[WORK INSTRUCTION] Output the lines of the records exactly, from the first through the one containing "- Remove NetworkPolicy resources". Omit all pictures.

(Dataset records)

■ ■ ■ ■ ■

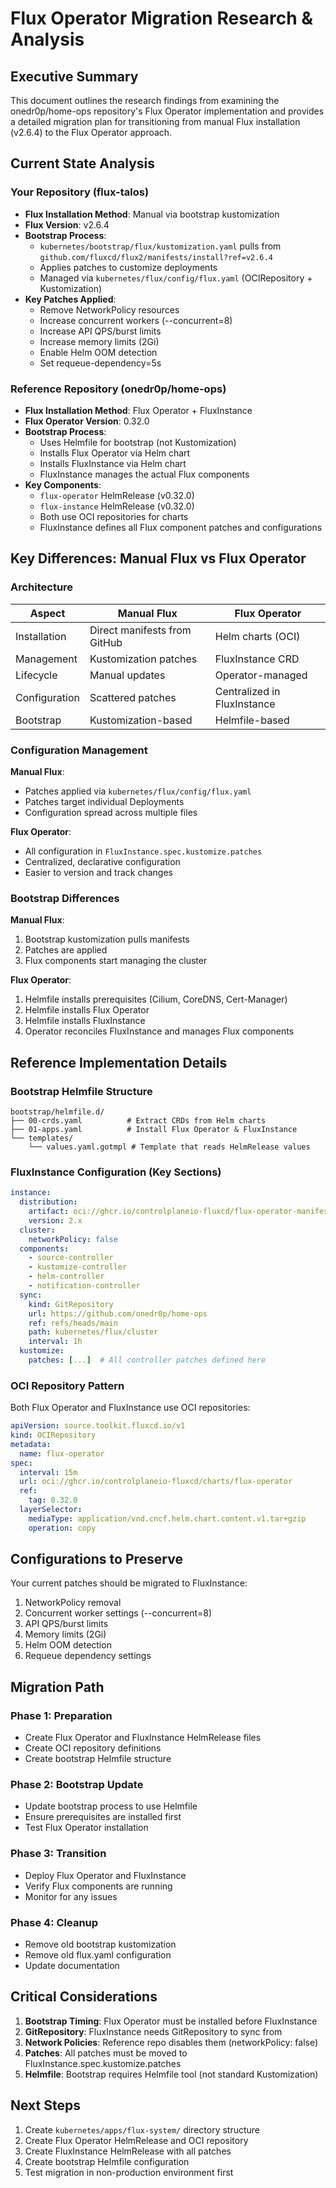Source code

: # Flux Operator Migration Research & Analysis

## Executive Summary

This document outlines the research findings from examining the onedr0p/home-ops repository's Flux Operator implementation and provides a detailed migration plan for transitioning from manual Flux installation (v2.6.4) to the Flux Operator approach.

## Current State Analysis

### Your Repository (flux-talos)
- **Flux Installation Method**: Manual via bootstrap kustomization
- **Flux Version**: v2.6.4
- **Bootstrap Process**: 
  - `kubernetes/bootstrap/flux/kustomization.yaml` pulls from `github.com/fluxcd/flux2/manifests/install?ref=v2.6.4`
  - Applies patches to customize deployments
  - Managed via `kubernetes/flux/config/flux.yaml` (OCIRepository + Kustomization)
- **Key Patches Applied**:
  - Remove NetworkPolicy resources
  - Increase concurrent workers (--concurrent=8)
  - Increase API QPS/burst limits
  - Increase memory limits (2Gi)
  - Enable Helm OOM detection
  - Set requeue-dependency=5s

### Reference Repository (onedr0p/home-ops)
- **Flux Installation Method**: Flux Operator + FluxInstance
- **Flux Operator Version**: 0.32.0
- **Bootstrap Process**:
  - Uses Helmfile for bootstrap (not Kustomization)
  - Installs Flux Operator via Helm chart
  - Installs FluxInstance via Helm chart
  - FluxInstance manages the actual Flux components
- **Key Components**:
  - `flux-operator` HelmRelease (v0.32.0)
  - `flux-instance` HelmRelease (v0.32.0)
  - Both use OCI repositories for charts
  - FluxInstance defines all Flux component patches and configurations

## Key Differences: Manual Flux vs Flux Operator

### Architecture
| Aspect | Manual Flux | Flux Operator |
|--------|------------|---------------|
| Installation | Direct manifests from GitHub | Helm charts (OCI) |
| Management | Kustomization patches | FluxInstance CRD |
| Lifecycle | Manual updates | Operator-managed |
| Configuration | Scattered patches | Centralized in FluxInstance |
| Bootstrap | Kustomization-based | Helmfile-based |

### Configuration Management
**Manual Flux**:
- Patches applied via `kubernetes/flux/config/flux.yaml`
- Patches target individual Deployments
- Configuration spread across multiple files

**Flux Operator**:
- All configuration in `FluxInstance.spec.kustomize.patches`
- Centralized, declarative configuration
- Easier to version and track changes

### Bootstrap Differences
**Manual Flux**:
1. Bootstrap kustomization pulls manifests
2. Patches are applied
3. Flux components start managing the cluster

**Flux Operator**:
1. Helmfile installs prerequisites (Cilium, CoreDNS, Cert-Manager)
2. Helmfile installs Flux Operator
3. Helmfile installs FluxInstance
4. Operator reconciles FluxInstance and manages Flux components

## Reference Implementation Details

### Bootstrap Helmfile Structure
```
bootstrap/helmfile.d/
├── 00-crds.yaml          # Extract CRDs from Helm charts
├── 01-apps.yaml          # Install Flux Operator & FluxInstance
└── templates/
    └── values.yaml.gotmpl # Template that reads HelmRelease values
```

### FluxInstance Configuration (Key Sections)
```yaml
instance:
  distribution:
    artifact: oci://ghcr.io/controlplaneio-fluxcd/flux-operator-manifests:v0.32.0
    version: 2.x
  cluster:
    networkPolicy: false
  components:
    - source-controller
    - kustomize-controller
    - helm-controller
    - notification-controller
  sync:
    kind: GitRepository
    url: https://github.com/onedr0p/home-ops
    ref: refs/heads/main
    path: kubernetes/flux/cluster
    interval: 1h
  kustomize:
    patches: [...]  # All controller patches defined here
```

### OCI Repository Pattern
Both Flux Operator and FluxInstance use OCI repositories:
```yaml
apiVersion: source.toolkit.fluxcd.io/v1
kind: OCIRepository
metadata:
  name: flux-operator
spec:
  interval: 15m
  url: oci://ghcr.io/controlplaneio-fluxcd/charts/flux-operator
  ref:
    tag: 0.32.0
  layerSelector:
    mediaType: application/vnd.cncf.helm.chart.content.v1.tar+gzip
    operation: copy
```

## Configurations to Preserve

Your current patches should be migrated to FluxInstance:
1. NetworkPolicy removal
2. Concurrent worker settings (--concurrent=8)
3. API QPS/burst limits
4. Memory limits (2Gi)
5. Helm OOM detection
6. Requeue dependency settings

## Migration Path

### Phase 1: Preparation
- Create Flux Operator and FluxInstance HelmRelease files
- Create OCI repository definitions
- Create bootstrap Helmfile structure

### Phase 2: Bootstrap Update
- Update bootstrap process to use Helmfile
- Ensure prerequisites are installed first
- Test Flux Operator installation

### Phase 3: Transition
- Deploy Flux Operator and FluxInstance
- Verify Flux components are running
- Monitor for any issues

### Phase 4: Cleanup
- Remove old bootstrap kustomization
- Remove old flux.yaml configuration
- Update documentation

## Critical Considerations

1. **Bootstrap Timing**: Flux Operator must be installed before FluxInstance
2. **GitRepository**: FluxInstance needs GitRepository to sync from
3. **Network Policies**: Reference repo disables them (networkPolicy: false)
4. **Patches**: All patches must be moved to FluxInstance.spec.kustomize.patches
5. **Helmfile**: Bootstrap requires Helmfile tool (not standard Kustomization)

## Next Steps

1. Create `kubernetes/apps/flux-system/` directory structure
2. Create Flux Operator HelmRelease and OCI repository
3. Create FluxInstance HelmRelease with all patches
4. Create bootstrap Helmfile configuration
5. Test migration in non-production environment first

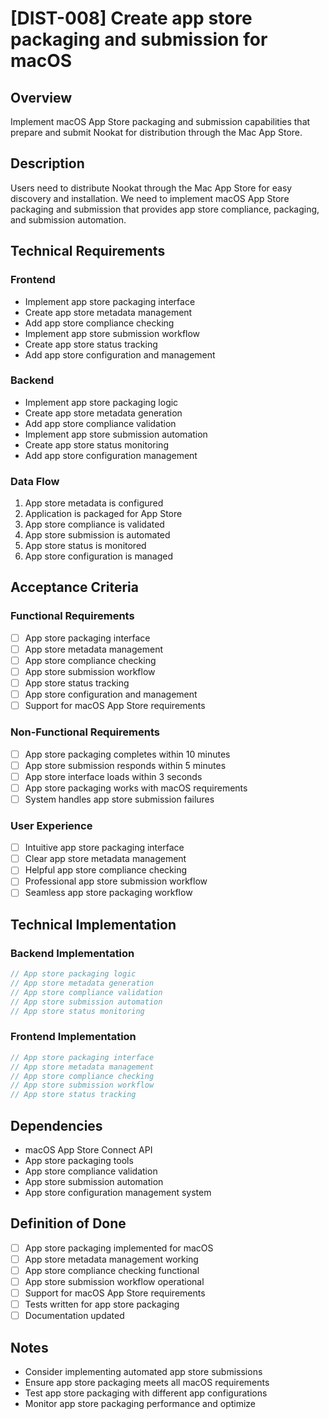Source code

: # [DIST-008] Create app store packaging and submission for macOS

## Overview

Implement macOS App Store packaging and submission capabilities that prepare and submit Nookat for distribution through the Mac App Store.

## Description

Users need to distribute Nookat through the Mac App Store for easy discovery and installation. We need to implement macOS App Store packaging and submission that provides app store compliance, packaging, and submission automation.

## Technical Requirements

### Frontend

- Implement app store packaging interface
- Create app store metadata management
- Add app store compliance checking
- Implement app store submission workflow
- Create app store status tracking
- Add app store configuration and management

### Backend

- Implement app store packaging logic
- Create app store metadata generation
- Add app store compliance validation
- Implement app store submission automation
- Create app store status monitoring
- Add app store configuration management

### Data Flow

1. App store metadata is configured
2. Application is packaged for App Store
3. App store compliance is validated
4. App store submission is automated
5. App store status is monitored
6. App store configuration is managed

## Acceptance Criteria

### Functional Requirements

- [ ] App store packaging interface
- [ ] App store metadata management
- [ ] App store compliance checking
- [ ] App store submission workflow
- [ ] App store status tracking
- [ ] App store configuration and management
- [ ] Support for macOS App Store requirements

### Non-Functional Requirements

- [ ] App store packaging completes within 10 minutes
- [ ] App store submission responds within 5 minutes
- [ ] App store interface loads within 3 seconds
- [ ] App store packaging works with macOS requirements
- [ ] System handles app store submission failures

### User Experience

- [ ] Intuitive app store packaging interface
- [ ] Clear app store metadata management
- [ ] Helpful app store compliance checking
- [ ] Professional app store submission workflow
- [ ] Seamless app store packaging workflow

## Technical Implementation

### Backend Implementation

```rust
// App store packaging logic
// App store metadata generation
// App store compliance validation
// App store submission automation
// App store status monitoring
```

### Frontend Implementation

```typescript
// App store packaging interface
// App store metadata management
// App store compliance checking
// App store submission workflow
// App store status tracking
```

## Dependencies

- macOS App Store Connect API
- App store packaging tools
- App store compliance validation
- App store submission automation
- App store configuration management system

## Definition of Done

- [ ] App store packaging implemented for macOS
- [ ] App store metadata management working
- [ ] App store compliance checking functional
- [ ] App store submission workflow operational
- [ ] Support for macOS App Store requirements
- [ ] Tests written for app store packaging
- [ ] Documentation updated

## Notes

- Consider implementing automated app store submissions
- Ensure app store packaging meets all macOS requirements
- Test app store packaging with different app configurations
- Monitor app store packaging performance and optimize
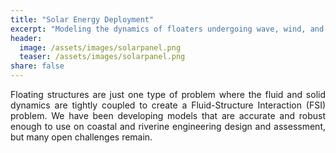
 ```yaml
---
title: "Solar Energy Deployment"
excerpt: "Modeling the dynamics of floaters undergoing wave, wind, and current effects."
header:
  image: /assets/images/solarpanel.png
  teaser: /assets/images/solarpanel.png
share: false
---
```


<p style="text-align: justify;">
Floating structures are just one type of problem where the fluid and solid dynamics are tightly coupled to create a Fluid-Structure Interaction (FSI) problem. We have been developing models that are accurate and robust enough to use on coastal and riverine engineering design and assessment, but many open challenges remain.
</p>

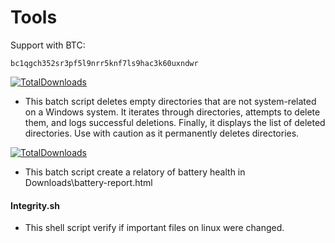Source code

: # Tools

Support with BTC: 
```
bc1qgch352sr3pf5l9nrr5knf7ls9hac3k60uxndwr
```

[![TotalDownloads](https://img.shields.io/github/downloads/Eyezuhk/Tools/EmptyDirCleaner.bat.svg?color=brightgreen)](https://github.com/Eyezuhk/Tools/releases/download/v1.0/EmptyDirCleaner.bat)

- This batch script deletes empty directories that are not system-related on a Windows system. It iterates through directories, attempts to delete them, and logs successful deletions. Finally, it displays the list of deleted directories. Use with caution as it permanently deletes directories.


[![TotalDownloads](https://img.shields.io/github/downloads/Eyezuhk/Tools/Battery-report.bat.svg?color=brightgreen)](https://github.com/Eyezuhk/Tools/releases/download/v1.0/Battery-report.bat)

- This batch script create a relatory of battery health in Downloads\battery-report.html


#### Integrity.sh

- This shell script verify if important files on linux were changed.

■ ■ ■ ■ ■

[OUTPUT BELOW]
Source code

: # Flux Operator Migration Research & Analysis

## Executive Summary

This document outlines the research findings from examining the onedr0p/home-ops repository's Flux Operator implementation and provides a detailed migration plan for transitioning from manual Flux installation (v2.6.4) to the Flux Operator approach.

## Current State Analysis

### Your Repository (flux-talos)
- **Flux Installation Method**: Manual via bootstrap kustomization
- **Flux Version**: v2.6.4
- **Bootstrap Process**: 
  - `kubernetes/bootstrap/flux/kustomization.yaml` pulls from `github.com/fluxcd/flux2/manifests/install?ref=v2.6.4`
  - Applies patches to customize deployments
  - Managed via `kubernetes/flux/config/flux.yaml` (OCIRepository + Kustomization)
- **Key Patches Applied**:
  - Remove NetworkPolicy resources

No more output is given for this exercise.